> Aim of the exercise:
Gather all lines in the entries that include the word "XPOST".

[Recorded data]
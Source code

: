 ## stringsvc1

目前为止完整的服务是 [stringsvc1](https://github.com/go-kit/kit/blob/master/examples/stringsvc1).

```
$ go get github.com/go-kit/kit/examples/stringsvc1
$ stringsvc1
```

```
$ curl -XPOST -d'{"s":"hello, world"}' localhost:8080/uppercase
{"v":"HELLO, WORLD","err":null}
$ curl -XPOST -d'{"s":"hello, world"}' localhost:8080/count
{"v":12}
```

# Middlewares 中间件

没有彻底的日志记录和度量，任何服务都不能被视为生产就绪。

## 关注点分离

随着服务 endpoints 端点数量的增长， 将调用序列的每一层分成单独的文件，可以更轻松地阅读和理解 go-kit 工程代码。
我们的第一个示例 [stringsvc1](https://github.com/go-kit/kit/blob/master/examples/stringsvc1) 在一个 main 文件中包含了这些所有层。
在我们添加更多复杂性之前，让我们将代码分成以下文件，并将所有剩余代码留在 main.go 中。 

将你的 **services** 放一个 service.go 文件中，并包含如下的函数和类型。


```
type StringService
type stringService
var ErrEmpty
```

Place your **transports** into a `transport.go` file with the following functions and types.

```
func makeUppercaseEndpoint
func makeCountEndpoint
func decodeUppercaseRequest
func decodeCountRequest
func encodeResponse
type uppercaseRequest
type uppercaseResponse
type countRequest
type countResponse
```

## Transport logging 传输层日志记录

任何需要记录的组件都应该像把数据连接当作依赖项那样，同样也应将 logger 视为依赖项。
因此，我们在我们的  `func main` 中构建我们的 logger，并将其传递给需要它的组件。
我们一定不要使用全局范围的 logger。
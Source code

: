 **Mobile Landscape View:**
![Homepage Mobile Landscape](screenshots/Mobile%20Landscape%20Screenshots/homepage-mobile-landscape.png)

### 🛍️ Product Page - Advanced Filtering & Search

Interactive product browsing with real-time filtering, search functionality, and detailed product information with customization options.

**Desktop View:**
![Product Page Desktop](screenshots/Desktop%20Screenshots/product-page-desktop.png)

> Written answer:
$ curl -XPOST -d'{"s":"hello, world"}' localhost:8080/uppercase
$ curl -XPOST -d'{"s":"hello, world"}' localhost:8080/count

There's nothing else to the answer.